Financial promotions are often consumers’ first point of contact with a credit firm, and the FCA’s Consumer Duty, in force since July 2023, requires that firms’ communications, including promotions, actively support customer understanding. Yet consumer research has found that very few consumers can explain what APR means or how it is calculated, and many are unaware that the representative rate shown in advertising may not be the rate they actually receive, even though they continue to use it as a quick comparison benchmark.
The FCA has published CP26/15, which reviews and proposes to simplify the financial promotions rules for consumer credit in CONC 3 of the FCA Handbook. The review has two parts: (1) a Consultation Paper (CP) proposing to remove rules that are unnecessarily prescriptive or overlap with the Consumer Duty; and (2) a Discussion Paper (DP) on cost disclosure (including APR) seeking stakeholder views on whether provisions in CONC 3.5 could be amended to better promote consumer understanding of the cost of credit.
Responses to the consultation are requested by 17 June 2026.
Our Financial Regulation Partner, Ben Player says…

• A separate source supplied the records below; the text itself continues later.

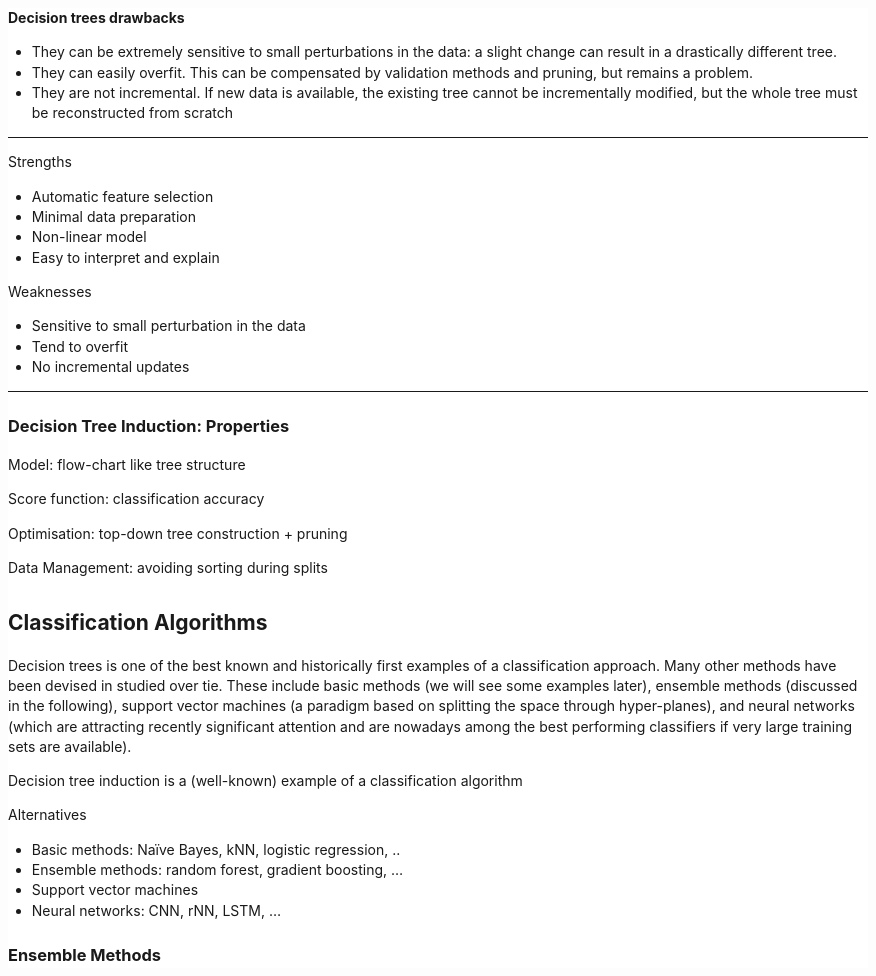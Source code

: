 **Decision trees drawbacks**

* They can be extremely sensitive to small perturbations in the data: a slight change can result in a drastically different tree.
* They can easily overfit. This can be compensated by validation methods and pruning, but remains a problem.
* They are not incremental. If new data is available, the existing tree cannot be incrementally modified, but the whole tree must be reconstructed from scratch

------------------------------------------------------------------------

Strengths

* Automatic feature selection
* Minimal data preparation
* Non-linear model
* Easy to interpret and explain

Weaknesses

* Sensitive to small perturbation in the data
* Tend to overfit
* No incremental updates

------------------------------------------------------------------------


### Decision Tree Induction: Properties

Model: flow-chart like tree structure

Score function: classification accuracy

Optimisation: top-down tree construction + pruning

Data Management: avoiding sorting during splits

## Classification Algorithms

Decision trees is one of the best known and historically first examples of a classification approach. Many other methods have been devised in studied over tie. These include basic methods (we will see some examples later), ensemble methods (discussed in the following), support vector machines (a paradigm based on splitting the space through hyper-planes), and neural networks (which are attracting recently significant attention and are nowadays among the best performing classifiers if very large training sets are available).

Decision tree induction is a (well-known) example of a classification algorithm

Alternatives

* Basic methods: Naïve Bayes, kNN, logistic regression, ..
* Ensemble methods: random forest, gradient boosting, …
* Support vector machines
* Neural networks: CNN, rNN, LSTM, …

### Ensemble Methods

“Current disclosure rules were built for a different era. Consumer research now confirms what many firms have long suspected: consumers don’t properly understand APR, they’re overwhelmed by dense pre-contract information, and their credit decisions are largely made before the legal documentation arrives. This consultation is the FCA acknowledging that the framework needs to catch up with how people actually engage with credit products. For firms, the Discussion Paper on cost disclosure is the real opportunity: the FCA appears genuinely open to rethinking how cost information is presented, and those who engage now will help shape the rules they operate under.”